• Raw data:
****

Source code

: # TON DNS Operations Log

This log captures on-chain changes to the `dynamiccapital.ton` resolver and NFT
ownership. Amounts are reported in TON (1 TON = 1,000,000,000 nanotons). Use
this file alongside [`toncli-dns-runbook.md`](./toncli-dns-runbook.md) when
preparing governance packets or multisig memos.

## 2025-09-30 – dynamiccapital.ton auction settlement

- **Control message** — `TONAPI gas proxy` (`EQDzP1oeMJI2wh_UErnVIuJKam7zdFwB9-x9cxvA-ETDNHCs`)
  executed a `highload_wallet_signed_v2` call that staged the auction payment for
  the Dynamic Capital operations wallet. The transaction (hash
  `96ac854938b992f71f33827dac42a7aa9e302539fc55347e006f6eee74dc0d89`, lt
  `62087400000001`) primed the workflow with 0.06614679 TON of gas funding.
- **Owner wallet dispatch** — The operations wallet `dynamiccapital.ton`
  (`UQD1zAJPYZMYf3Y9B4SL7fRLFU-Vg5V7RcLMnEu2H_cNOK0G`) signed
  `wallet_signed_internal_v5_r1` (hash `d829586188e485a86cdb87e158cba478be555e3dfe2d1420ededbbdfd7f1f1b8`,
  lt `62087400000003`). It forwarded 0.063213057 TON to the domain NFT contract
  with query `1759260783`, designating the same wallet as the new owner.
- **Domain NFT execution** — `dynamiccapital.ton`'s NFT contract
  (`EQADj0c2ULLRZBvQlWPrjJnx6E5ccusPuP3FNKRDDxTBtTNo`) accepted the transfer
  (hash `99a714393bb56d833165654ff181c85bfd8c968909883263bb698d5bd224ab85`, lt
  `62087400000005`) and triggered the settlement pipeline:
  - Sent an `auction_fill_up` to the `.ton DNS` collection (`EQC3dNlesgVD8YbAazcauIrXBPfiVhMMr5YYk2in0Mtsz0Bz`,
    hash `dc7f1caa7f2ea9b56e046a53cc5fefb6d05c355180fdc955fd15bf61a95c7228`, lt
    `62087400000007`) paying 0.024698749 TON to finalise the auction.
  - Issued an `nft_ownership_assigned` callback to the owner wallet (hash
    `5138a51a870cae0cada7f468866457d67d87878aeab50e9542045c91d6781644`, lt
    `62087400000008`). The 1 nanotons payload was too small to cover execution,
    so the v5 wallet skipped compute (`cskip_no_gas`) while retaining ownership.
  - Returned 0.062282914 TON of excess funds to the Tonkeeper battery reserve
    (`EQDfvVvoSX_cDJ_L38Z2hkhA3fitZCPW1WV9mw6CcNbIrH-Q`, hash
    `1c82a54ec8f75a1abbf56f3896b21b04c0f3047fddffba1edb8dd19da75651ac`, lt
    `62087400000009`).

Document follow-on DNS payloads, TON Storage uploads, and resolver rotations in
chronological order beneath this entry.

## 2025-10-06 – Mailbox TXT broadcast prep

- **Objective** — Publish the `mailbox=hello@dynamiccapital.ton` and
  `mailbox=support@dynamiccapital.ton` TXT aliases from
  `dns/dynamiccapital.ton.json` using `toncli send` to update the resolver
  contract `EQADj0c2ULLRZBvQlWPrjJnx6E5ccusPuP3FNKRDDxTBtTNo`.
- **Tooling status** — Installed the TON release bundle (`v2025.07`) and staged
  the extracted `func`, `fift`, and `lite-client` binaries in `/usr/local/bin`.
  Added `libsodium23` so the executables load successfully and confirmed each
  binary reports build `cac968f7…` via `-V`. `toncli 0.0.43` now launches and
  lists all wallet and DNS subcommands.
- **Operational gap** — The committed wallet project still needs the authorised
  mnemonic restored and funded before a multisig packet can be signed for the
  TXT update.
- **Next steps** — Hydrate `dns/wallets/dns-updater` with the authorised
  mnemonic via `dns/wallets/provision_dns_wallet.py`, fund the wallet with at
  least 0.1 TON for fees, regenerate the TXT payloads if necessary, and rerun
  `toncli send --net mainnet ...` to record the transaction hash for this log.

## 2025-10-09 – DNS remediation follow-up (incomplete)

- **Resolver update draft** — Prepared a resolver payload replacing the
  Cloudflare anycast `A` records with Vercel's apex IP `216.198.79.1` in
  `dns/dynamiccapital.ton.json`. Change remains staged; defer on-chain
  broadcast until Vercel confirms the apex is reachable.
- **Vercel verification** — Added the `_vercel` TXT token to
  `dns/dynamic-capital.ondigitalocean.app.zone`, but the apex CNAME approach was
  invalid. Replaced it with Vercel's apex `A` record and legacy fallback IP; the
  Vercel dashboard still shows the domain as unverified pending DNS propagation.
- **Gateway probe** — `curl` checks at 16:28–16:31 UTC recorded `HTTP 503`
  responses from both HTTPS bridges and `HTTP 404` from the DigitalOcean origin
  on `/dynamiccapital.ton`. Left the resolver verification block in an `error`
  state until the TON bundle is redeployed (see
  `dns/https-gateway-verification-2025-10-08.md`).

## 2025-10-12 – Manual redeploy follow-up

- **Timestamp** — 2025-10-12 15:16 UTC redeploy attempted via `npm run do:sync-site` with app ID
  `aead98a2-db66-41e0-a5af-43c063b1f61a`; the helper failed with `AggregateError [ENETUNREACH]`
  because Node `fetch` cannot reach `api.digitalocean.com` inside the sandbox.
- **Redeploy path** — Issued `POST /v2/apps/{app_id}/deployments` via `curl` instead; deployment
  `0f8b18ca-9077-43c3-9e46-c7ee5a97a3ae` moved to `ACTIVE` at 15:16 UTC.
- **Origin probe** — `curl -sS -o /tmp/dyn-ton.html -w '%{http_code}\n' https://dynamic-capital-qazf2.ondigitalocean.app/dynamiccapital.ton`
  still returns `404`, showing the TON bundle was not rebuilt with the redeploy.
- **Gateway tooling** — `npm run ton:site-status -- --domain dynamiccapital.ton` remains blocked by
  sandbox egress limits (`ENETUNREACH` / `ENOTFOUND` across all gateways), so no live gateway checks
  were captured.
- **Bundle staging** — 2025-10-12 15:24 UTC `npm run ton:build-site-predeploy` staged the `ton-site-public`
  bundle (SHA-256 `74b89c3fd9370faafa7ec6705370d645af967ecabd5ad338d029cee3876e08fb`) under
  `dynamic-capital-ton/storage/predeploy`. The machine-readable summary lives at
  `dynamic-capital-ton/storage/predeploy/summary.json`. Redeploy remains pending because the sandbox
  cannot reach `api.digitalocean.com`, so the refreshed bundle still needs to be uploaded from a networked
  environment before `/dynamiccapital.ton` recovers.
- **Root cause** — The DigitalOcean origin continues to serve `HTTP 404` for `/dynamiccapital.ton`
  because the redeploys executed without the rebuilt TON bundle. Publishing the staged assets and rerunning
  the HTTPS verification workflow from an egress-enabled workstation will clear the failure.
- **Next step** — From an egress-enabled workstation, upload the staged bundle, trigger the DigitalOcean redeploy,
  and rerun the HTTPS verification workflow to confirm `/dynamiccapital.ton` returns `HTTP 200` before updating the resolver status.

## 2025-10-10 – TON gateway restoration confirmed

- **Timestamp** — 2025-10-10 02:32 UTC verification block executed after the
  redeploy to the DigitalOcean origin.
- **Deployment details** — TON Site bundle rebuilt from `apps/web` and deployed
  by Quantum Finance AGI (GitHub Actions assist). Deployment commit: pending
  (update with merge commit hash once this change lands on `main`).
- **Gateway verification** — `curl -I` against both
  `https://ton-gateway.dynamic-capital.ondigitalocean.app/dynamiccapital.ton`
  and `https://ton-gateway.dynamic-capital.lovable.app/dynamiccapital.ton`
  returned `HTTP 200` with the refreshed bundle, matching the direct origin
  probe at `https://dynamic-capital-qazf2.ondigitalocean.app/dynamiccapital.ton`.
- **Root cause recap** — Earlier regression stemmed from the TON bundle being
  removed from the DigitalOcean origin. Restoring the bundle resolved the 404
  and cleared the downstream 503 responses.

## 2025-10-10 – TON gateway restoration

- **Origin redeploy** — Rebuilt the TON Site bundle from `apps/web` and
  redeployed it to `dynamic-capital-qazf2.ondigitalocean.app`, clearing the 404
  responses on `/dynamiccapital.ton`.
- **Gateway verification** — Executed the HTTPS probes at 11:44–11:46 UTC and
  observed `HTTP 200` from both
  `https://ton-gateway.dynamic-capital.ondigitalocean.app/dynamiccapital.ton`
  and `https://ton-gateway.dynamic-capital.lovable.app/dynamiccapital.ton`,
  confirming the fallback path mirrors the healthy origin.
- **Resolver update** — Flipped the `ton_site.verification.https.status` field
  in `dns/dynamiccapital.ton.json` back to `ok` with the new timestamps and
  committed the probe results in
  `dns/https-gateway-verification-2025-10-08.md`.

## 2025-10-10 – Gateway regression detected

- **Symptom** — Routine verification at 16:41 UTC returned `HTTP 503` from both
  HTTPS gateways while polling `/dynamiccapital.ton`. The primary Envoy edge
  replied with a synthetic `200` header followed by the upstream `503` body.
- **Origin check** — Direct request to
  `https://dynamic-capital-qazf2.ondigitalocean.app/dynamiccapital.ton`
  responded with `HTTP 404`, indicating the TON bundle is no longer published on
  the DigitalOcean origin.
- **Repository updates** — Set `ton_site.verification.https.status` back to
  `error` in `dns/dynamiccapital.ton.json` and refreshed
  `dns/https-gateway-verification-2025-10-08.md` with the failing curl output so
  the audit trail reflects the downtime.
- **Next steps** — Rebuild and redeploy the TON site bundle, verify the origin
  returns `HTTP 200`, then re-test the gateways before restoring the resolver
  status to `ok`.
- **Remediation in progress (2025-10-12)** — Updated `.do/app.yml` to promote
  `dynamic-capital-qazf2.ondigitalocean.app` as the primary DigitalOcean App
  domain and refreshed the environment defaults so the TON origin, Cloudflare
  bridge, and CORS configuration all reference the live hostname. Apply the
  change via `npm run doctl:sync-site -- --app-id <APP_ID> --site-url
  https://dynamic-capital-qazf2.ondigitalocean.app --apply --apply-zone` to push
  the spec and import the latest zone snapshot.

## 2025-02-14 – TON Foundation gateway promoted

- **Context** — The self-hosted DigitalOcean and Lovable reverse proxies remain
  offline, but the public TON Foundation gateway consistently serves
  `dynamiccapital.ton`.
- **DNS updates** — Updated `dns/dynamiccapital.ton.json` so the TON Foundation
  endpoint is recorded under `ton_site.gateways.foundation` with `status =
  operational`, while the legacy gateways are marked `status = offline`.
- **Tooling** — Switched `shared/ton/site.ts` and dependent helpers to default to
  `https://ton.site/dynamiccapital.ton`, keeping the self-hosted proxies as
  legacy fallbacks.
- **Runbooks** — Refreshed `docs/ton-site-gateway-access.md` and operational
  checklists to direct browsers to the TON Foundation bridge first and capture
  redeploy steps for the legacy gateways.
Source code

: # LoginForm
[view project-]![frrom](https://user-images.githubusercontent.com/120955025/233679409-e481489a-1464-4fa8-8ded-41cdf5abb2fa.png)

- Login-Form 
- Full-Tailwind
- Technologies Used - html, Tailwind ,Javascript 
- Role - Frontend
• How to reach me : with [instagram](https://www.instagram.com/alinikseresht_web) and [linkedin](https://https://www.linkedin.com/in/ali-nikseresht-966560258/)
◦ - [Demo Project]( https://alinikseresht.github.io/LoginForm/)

****

• Exercise aim: Among the entries above, the lines between the ones containing "finalise the auction." and "The 1 nanotons", inclusive, are to be transcribed exactly. No other line is to be given.

• Written reply:
    `62087400000007`) paying 0.024698749 TON to finalise the auction.
  - Issued an `nft_ownership_assigned` callback to the owner wallet (hash
    `5138a51a870cae0cada7f468866457d67d87878aeab50e9542045c91d6781644`, lt
    `62087400000008`). The 1 nanotons payload was too small to cover execution,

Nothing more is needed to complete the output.